CA Poitiers, ch. corr., 24 mars 2006, n° 05-00889
POITIERS
Arrêt
COMPOSITION DE LA JURIDICTION
Président :
Mme Vignau
Conseillers :
MM. Hovaere, Cleva
Avocat :
Me Couffin
Décision dont appel :
Le tribunal a :
- déclaré les prévenues coupables des faits qui leur sont reprochés ;
- condamné X Michèle à une peine d'amende de 1 500 euro ;
- condamné la SAS Y à une peine d'amende de 5 000 euro ;
Appel a été interjeté par :
- Madame X Michèle, le 11 octobre 2005.
- SAS Y, le 11 octobre 2005.
- M. le Procureur de la République, le 12 octobre 2005 contre Madame X Michèle, SAS Y.
Décision:
LA COUR, vidant leur délibéré,
Vu le jugement entrepris, dont le dispositif est rappelé ci-dessus,
Vu les appels susvisés, réguliers en la forme,
Attendu que X Michèle est prévenue de:
- publicité mensongère ou de nature à induire en erreur, pour avoir, courant 2002, à Loix-en-Ré, sur le territoire national et aux Etats-Unis d'Amérique, effectué une publicité comportant des allégations, indications ou présentations fausses ou de nature à induire en erreur sur l'origine et les qualités substantielles en l'espèce en conditionnant et en mettant en vente du sel provenant du Portugal ou de Loire-Atlantique sous appellation laissant penser sans équivoque qu'il s'agissait de sel de l'Ile-de-Ré; infraction prévue par les articles L. 121-1, L. 121-5, L. 121-6 al. 1 du Code de la consommation et réprimée par les articles L. 121-6, L. 121-4, L. 213-1 du Code de la consommation ;
Attendu que la SAS Y est prévenue de:
- publicité mensongère ou de nature à induire en erreur, pour avoir, courant 2002, à Loix-en-Ré, sur le territoire national et aux Etats-Unis d'Amérique, effectué une publicité comportant des allégations, indications ou présentations fausses ou de nature à induire en erreur sur l'origine et les qualités substantielles en l'espèce en conditionnant et en mettant en vente du sel provenant du Portugal ou de Loire-Atlantique sous appellation laissant penser sans équivoque qu'il s'agissait de sel de l'Ile-de-Ré; infraction prévue par les articles L. 121-1. L. 121-5, L. 121-6 al. 1 du Code de la consommation et réprimée par les articles L. 121-6, L. 121-4, L. 213-1 du Code de la consommation ;
Les faits et demandes:
Le 23 octobre 2002, les agents de la Direction Générale de la Concurrence, de la Consommation et de la Répression des Fraudes se sont présentés dans les locaux de la SAS Y, nom commercial "Z", située à Loix-en-Ré (17) et dirigée par Madame Michèle X présidente directrice générale qui a pour activité la production de sel.

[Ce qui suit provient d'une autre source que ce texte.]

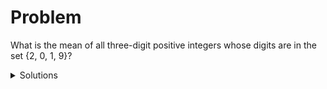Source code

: # Problem

What is the mean of all three-digit positive integers whose digits are in the set {2, 0, 1, 9}?

<details><summary>Solutions</summary>

## Start by listing all numbers 

A straightfoward way is to list all possible 3-dgit numbers that have digits 2, 0, 1, and 9 only, and then calcuate the mean of all the number. 

Since we should consider 3-digit numbers only, the hundreds digit cannot be 0. So all the numbers we list should start with 2, 1, or 9 and they are between 100 and 999.  

Let us start with numbers that have 1 as the hundreds digit. Note that a digit
can appear more than once. For example, 100 should be included because all the
digits in it, 1, 0, and 0, are in the set {2, 0, 1, 9}.

| Hundreds | Tens | Units |
|----------|------|-------|
| 1 | 0 | 0|
| 1 | 0 | 1|
| 1 | 0 | 2|
| 1 | 0 | 9|
| 1 | 1 | 0|
| 1 | 1 | 1|
| 1 | 1 | 2|
| 1 | 1 | 9|
| 1 | 2 | 0|
| 1 | 2 | 1|
| 1 | 2 | 2|
| 1 | 2 | 9|
| 1 | 9 | 0|
| 1 | 9 | 1|
| 1 | 9 | 2|
| 1 | 9 | 9|

There are a total of 16 numbers that have 1 in hundreds place and all digits
are in the set.   Why? It is because there are four choices at the tens place
and four choices at the units place. 

You may continue to list similar the numbers that have 2 or 9 in the hundreds place. 
Each gives you 16 numbers. The pattern in the tens and units places are the same. 
In total you will have 48 3-digit numbers that all their digits are in the set 
{2, 0, 1, 9}. You can then compute their mean.  

However, it will take a while to add up 48 numbers, even if you use a
calculator. Is there a faster way?

## Find the mean

A faster way to find the mean of the 48 numbers is to find the digits in the
mean one by one. 

If you look carefully, you can see that 0, 1, 2, and 9 appear the same number
of times (four times) in the tens and units place. Therefore, the units digit
of the mean is the mean of 0, 1, 2, and 9. It should be 
$ (0+1+2+9) / 4 = 3 $. Think about why yourself.

The tens digit of the mean is the same because 0, 1, 2, and 9 appear the same
number of times. It should be 3. 

The hundreds digit of the mean is a little different becuase 0 is not there.
Each of 1, 2, and 9 appears 16 times. So the hundreds of digit of the mean is

$ ((1 + 2 + 9) * 16) / (3 * 26) =  (1 + 2 + 9) / 3 = 4 $.

Now, we have figured out all the digits in the mean. The answer is 433.

</details>


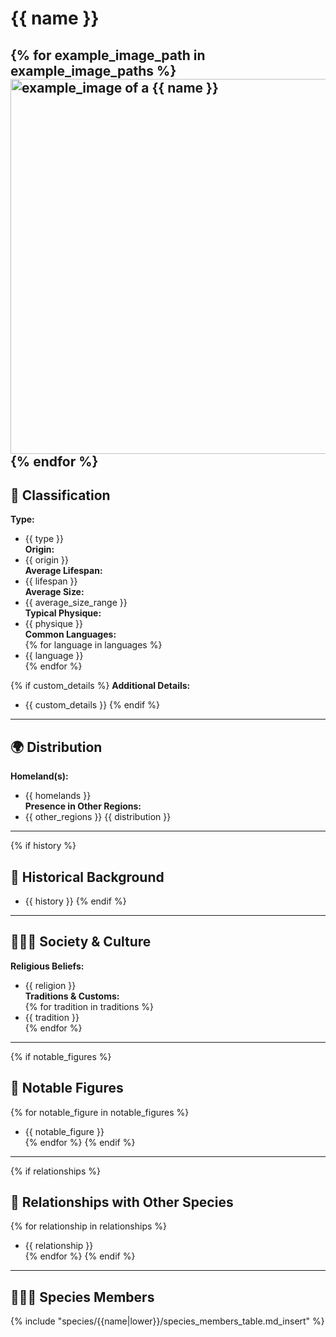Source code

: # {{ name }}  

{% for example_image_path in example_image_paths %}
<img src="{{ example_image_path }}" alt="example_image of a {{ name }}" style="height: 600px; width: auto;" />
{% endfor %}
---

## 🧬 Classification  
**Type:**  
  - {{ type }}  
**Origin:**  
  - {{ origin }}  
**Average Lifespan:**  
  - {{ lifespan }}  
**Average Size:**  
  - {{ average_size_range }}  
**Typical Physique:**  
  - {{ physique }}  
**Common Languages:**  
{% for language in languages %}
  - {{ language }}  
{% endfor %}

{% if custom_details %}
**Additional Details:**  
  - {{ custom_details }}
{% endif %}

---

## 🌍 Distribution  
**Homeland(s):**  
  - {{ homelands }}  
**Presence in Other Regions:**  
  - {{ other_regions }}
{{ distribution }}

---

{% if history %}
## 📜 Historical Background  
  - {{ history }}
{% endif %}

---

## 🧑‍🤝‍🧑 Society & Culture
**Religious Beliefs:**  
  - {{ religion }}  
**Traditions & Customs:**  
{% for tradition in traditions %}
  - {{ tradition }}  
{% endfor %}

---

{% if notable_figures %}
## 🧙 Notable Figures  
{% for notable_figure in notable_figures %}
  - {{ notable_figure }}  
{% endfor %}
{% endif %}
---

{% if relationships %}
## 🔗 Relationships with Other Species  
{% for relationship in relationships %}
  - {{ relationship }}  
{% endfor %}
{% endif %}
---

## 🧑‍🤝‍🧑 Species Members  
{% include "species/{{name|lower}}/species_members_table.md_insert" %}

Les investigations des agents de la DGCCRF ont établi que la société Y a acheté:
- 17 000 kg de sel marin auprès de l'entreprise Rui Francisco Neves Dias à Tavira au Portugal (mars et avril 2002);
- 13 600 kg de ce sel marin en provenance du Portugal ont été conditionnés et commercialisés en sachets et pots de contenances diverses sous l'étiquetage suivant : "Esprit du sel de l'Ile-de-Ré - Fleur de sel du marais salant de l'Atlantique" accompagné du logo "sel de Ré" représentant une saunière au travail dans le marais coiffée d'une quichenotte et se servant d'un souvron, et dans la base du tas de sel les mentions "sel de Ré", enfin l'adresse <adresse>. Les enquêteurs ont déterminé que la société Y a vendu au magasin Via Maris à La Rochelle 1 120 sachets de 200 g entre le 1er juillet et le 16 octobre 2002 et au magasin Monoprix de La Rochelle entre le 27 juin et le 22 octobre 2002, 210 sachets de 200 g et de 108 pots de 250 g.
- 48 300 kg de sel de mer gras humide, Saunier Atlas auprès de la SAS Bourdic à Batz-sur-Mer (44) par l'intermédiaire de la société Novoviande à Villeneuve Saint-Georges (juillet 2002) destinés à la vente sous la dénomination de sels aromatisés originaires de l'Ile-de-Ré selon les mêmes conditions que celles précédemment citées.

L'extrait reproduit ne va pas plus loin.